It was a festive night. After dinner, we all changed into pajamas. Lucky and I had bought matching fuzzy onesie footie pajamas for each of us, in Scandinavian prints of in red and white with reindeer and snowflakes. We lit the woodstove in the living room and put Burl Ives’ Have a Holly Jolly Christmas on the hi-fi. We strung cranberries and popcorn by the soft glow of the fire, then pulled on snow boots and ran outside under the pale light of the waxing crescent moon and festooned the pine tree with the garlands so that the birds would have a treat, romped in our pajamas in the snow and threw snowballs until we were too chilly. Once inside again, we played a few boisterous rounds of Chutes and Ladders and Candyland, and then finally snuggled up together on the sofa with a giant wooden bowl of buttered popcorn and steaming mugs of hot cocoa to watch The Princess Bride and the 1951 version of A Christmas Carol. At one point, I gave Leroy a manicure, dipping her hands in a paraffin bath, softened her calluses, trimmed her cuticles, and finally painted each fingernail bright blue. As the Spirit of Christmas Present showed Scrooge how “men of goodwill” celebrate Christmas, Lucky gave Leroy a scalp massage, rubbing her scalp with lavender scented coconut oil as she groaned with pleasure and release. As the Spirit of Christmas Yet to Come visited Scrooge, we gave Leroy a green tea facial, steamed her skin with hot towels, applied a creamy green tea mask, let it do its magic, and then tenderly washed it off. 3:00 a.m. found the three of us droopy-eyed, stuffed with popcorn and ice cream, and smelling of lavender and essential oils. The cats snoozed at our feet. We toddled off to bed, climbed between the forest green flannel sheets, each of us with a stuffed velour reindeer tucked under one arm, snuggled up together in a happy puppy pile, and were snoring within seconds.

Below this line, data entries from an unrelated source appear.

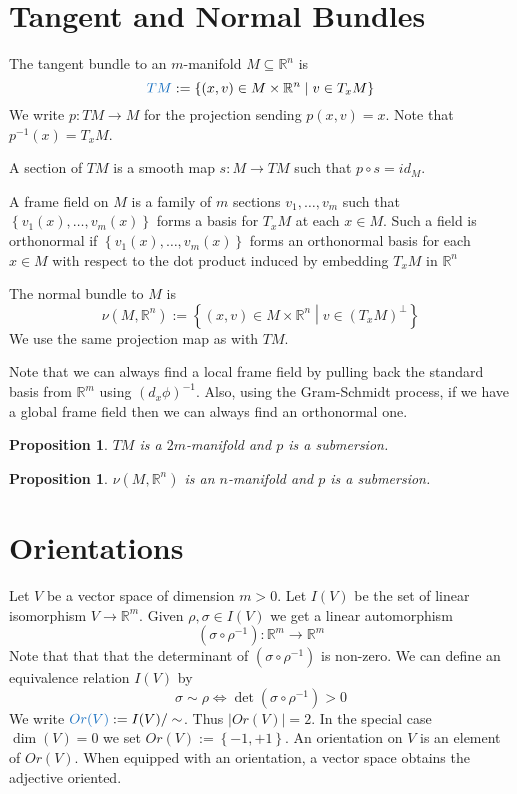 \documentclass[11pt]{article}
\newcommand{\defeq}{:=}
\newcommand{\abs}[1]{|#1|}
\newcommand{\relmiddle}[1]{\mathrel{}\middle#1\mathrel{}}
\newcommand{\rmv}{\relmiddle|}
\newcommand{\R}{\mathbb{R}}
\newenvironment{defin}
	{\begin{mdframed}[backgroundcolor=white, roundcorner=5pt, linewidth=1pt, linecolor=RoyalBlue]
		\setlength{\parindent}{0pt}}
	{\end{mdframed}}
\newcommand{\mdf}[1]{{\color{RoyalBlue} #1}}
\newtheorem{prop}[theorem]{Proposition}
\begin{document}
\section{Tangent and Normal Bundles}

\begin{defin}
	The \mdf{tangent bundle} to an $m$-manifold $M\subseteq\R^n$ is
	\[
		\mdf{TM}\defeq \left\{ (x, v)\in M\times \R^n \rmv v \in T_xM\right\}
	\]
	We write $p:TM \to M$ for the projection sending $p(x, v)=x$.
	Note that $p^{-1}(x)=T_xM$.

	A \mdf{section} of $TM$ is a smooth map $s:M \to TM$ such that $p\circ s = id_M$.

	A \mdf{frame field} on $M$ is a family of $m$ sections $v_1, \dots , v_m $ such that $\left\{ v_1(x), \dots , v_m(x)\right\}$ forms a basis for $T_xM$ at each $x\in M$.
	Such a field is \mdf{orthonormal} if $\left\{ v_1(x) , \dots, v_m(x)\right\}$ forms an orthonormal basis for each $x\in M$ with respect to the dot product induced by embedding $T_xM$ in $\R^n$

	The \mdf{normal bundle} to $M$  is
	\[
		\nu(M , \R^n) \defeq \left\{ (x, v) \in M\times \R^n \rmv v \in (T_xM)^\perp\right\}
	\]
	We use the same projection map as with $TM$.
\end{defin}

Note that we can always find a local frame field by pulling back the standard basis from $\R^m$ using $(d_x\phi)^{-1}$.
Also, using the Gram-Schmidt process, if we have a global frame field then we can always find an orthonormal one.

\begin{prop}
$TM$ is a $2m$-manifold and $p$ is a submersion.
\end{prop}

\begin{prop}
$\nu(M, \R^n)$ is an $n$-manifold and $p$ is a submersion.
\end{prop}

\section{Orientations}
Let $V$ be a vector space of dimension $m> 0$.
Let $I(V)$ be the set of linear isomorphism $V\to \R^m$.
Given $\rho, \sigma \in I(V)$ we get a linear automorphism
\[
	(\sigma \circ \rho^{-1}) : \R^m \to \R^m
\]
Note that that that the determinant of $(\sigma \circ \rho^{-1})$ is non-zero.
We can define an equivalence relation $I(V)$ by
\[
	\sigma \sim \rho \iff \det(\sigma\circ \rho^{-1}) > 0
\]
We write $\mdf{Or(V)}\defeq I(V)/\sim$.
Thus $\abs{Or(V)}=2$.
In the special case $\dim (V) = 0$ we set $Or(V)\defeq \left\{ -1, +1\right\}$.
An \mdf{orientation} on $V$ is an element of $Or(V)$.
When equipped with an orientation, a vector space obtains the adjective \mdf{oriented}.
\end{document}
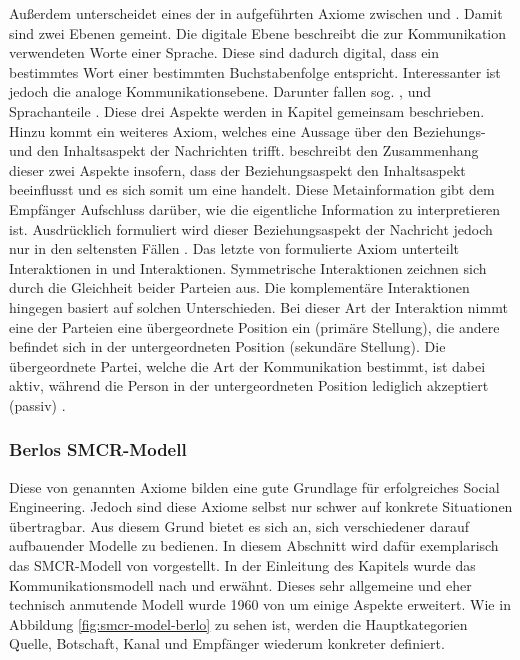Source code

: Außerdem unterscheidet eines der in \citep[S. 56]{watzlawick} aufgeführten Axiome zwischen  und . Damit sind zwei Ebenen gemeint.
Die digitale Ebene beschreibt die zur Kommunikation verwendeten Worte einer Sprache.
Diese sind dadurch digital, dass ein bestimmtes Wort einer bestimmten Buchstabenfolge entspricht.
Interessanter ist jedoch die analoge Kommunikationsebene.
Darunter fallen sog. ,  und  Sprachanteile \citep{grundlagen-der-kommunikation}.
Diese drei Aspekte werden in Kapitel  gemeinsam beschrieben.
Hinzu kommt ein weiteres Axiom, welches eine Aussage über den Beziehungs- und den Inhaltsaspekt \citep{watzlawick} der Nachrichten trifft.
 beschreibt den Zusammenhang dieser zwei Aspekte insofern, dass der Beziehungsaspekt den Inhaltsaspekt beeinflusst und es sich somit um eine  handelt.
Diese Metainformation gibt dem Empfänger Aufschluss darüber, wie die eigentliche Information zu interpretieren ist.
Ausdrücklich formuliert wird dieser Beziehungsaspekt der Nachricht jedoch nur in den seltensten Fällen \citep{grundlagen-der-kommunikation}.
Das letzte von \citep[S. 50ff]{watzlawick} formulierte Axiom unterteilt Interaktionen in  und  Interaktionen.
Symmetrische Interaktionen zeichnen sich durch die Gleichheit beider Parteien aus.
Die komplementäre Interaktionen hingegen basiert auf solchen Unterschieden.
Bei dieser Art der Interaktion nimmt eine der Parteien eine übergeordnete Position ein (primäre Stellung), die andere befindet sich in der untergeordneten Position (sekundäre Stellung).
Die übergeordnete Partei, welche die Art der Kommunikation bestimmt, ist dabei aktiv, während die Person in der untergeordneten Position lediglich akzeptiert (passiv) \citep{grundlagen-der-kommunikation}.


\subsubsection{Berlos SMCR-Modell}

Diese von  genannten Axiome bilden eine gute Grundlage für erfolgreiches Social Engineering.
Jedoch sind diese Axiome selbst nur schwer auf konkrete Situationen übertragbar.
Aus diesem Grund bietet es sich an, sich verschiedener darauf aufbauender Modelle zu bedienen.
In diesem Abschnitt wird dafür exemplarisch das SMCR-Modell von  vorgestellt.
In der Einleitung des Kapitels  wurde das Kommunikationsmodell nach  und  erwähnt.
Dieses sehr allgemeine und eher technisch anmutende Modell wurde 1960 von  um einige Aspekte erweitert.
Wie in Abbildung \ref{fig:smcr-model-berlo} zu sehen ist, werden die Hauptkategorien Quelle, Botschaft, Kanal und Empfänger wiederum konkreter definiert.

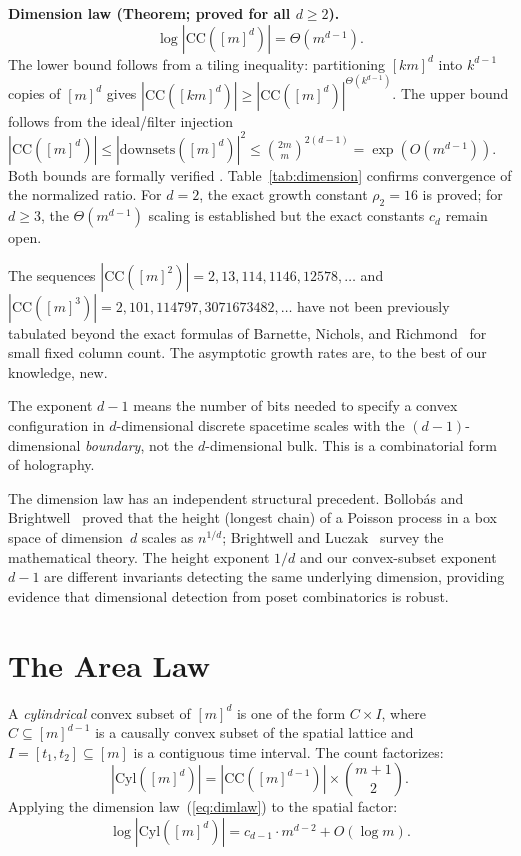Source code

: \documentclass[aps,prl,twocolumn,superscriptaddress]{revtex4-2}
\begin{document}
\textbf{Dimension law (Theorem; proved for all $d \geq 2$).}
\begin{equation}
\label{eq:dimlaw}
\log|\mathrm{CC}([m]^d)| = \Theta(m^{d-1}).
\end{equation}
The lower bound follows from a tiling inequality: partitioning
$[km]^d$ into $k^{d-1}$ copies of $[m]^d$ gives
$|\mathrm{CC}([km]^d)| \geq |\mathrm{CC}([m]^d)|^{\Theta(k^{d-1})}$.
The upper bound follows from the ideal/filter injection
$|\mathrm{CC}([m]^d)| \leq |\mathrm{downsets}([m]^d)|^2 \leq
\binom{2m}{m}^{2(d-1)} = \exp(O(m^{d-1}))$. Both bounds are formally
verified \cite{DiFiorePaper2,leanrepo}. Table~\ref{tab:dimension}
confirms convergence of the normalized ratio. For $d=2$, the exact
growth constant $\rho_2 = 16$ is proved; for $d \geq 3$, the
$\Theta(m^{d-1})$ scaling is established but the exact constants
$c_d$ remain open.

The sequences $|\mathrm{CC}([m]^2)| = 2, 13, 114, 1146, 12578, \ldots$
and $|\mathrm{CC}([m]^3)| = 2, 101, 114797, 3071673482, \ldots$ have
not been previously tabulated beyond the exact formulas of
Barnette, Nichols, and Richmond~\cite{BNR2019} for small fixed column
count. The asymptotic growth rates
are, to the best of our knowledge, new.

The exponent $d-1$ means the number of bits needed to specify a convex
configuration in $d$-dimensional discrete spacetime scales with the
$(d{-}1)$-dimensional \emph{boundary}, not the $d$-dimensional bulk.
This is a combinatorial form of holography.

The dimension law has an independent structural precedent.
Bollob\'as and Brightwell~\cite{BollobasBrightwell1991} proved that the
height (longest chain) of a Poisson process in a box space of
dimension~$d$ scales as $n^{1/d}$; Brightwell and
Luczak~\cite{BrightwellLuczak2015} survey the mathematical theory.
The height exponent $1/d$ and our convex-subset exponent $d-1$ are
different invariants detecting the same underlying dimension, providing
evidence that dimensional detection from poset combinatorics is robust.

\section{The Area Law}

A \emph{cylindrical} convex subset of $[m]^d$ is one of the form
$C \times I$, where $C \subseteq [m]^{d-1}$ is a causally convex
subset of the spatial lattice and $I = [t_1, t_2] \subseteq [m]$ is a
contiguous time interval. The count factorizes:
\begin{equation}
\label{eq:cyl}
|\mathrm{Cyl}([m]^d)| = |\mathrm{CC}([m]^{d-1})| \times
\binom{m+1}{2}.
\end{equation}
Applying the dimension law~(\ref{eq:dimlaw}) to the spatial factor:
\begin{equation}
\label{eq:arealaw}
\log|\mathrm{Cyl}([m]^d)| = c_{d-1} \cdot m^{d-2} + O(\log m).
\end{equation}
\end{document}
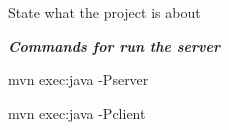 State what the project is about

{\itshape {\bfseries{Commands for run the server}}}

{\ttfamily mvn exec\+:java -\/Pserver}

{\ttfamily mvn exec\+:java -\/Pclient} 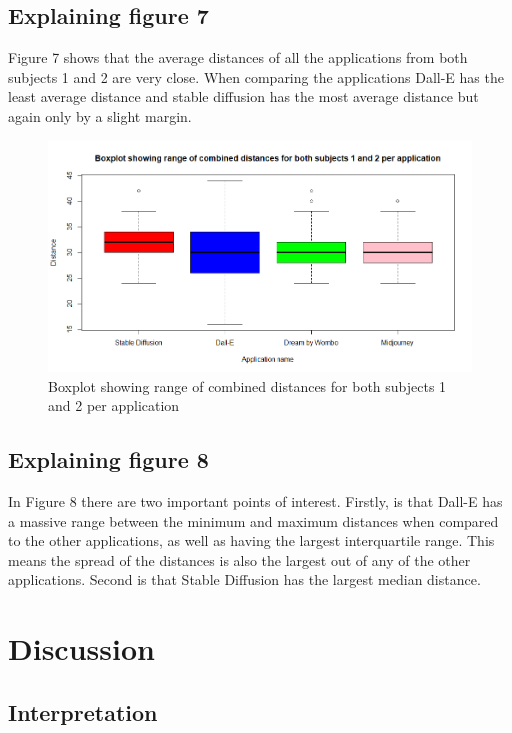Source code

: \documentclass[]{report}
\begin{document}
	\subsection{Explaining figure 7}
	Figure 7 shows that the average distances of all the applications from both subjects 1 and 2 are very close. When comparing the applications Dall-E has the least average distance and stable diffusion has the most average distance but again only by a slight margin. 
	
	\begin{figure}[!htbp]
		\centering
		\includegraphics[width=1\linewidth, trim=0 0 0 50, clip]{boxplotWithAllData}
		\caption{Boxplot showing range of combined distances for both subjects 1 and 2 per application}
		\label{fig:boxplotwithalldata}
	\end{figure}
	\pagebreak
	\subsection{Explaining figure 8}
	
	In Figure 8 there are two important points of interest. Firstly, is that Dall-E has a massive range between the minimum and maximum distances when compared to the other applications, as well as having the largest interquartile range. This means the spread of the distances is also the largest out of any of the other applications. Second is that Stable Diffusion has the largest median distance. 
	
	
	\pagebreak
	\section{Discussion}
	
	\subsection{Interpretation}
	
\end{document}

The next morning was magical. We could see the birds clustered around the pine tree with the popcorn and cranberry garlands, chirping excitedly to one another as they devoured their holiday breakfast. Lucky insisted upon serving breakfast while wearing antlers, and when she caught Leroy looking at them longingly, found another pair and crowned Leroy too. As a result, the Equestris Dignitas ad Solstitium Donum medallion on its lavender ribbon was bestowed upon a giggling, dread-locked reindeer in a flannel onesie that year. It seemed impossible that we could eat another meal after last night’s feast, but we managed. Over breakfast, we raised our red coffee mugs high and toasted, “To each and every year’s Solstice Gift! Long may we all reign!”

From The Solstice Gift: Behrouz and Lucky on the Longest Night

About Avery Cassell

Avery Cassell is a queer butch San Francisco writer, poet, cartoonist, and artist who grew up in Iran.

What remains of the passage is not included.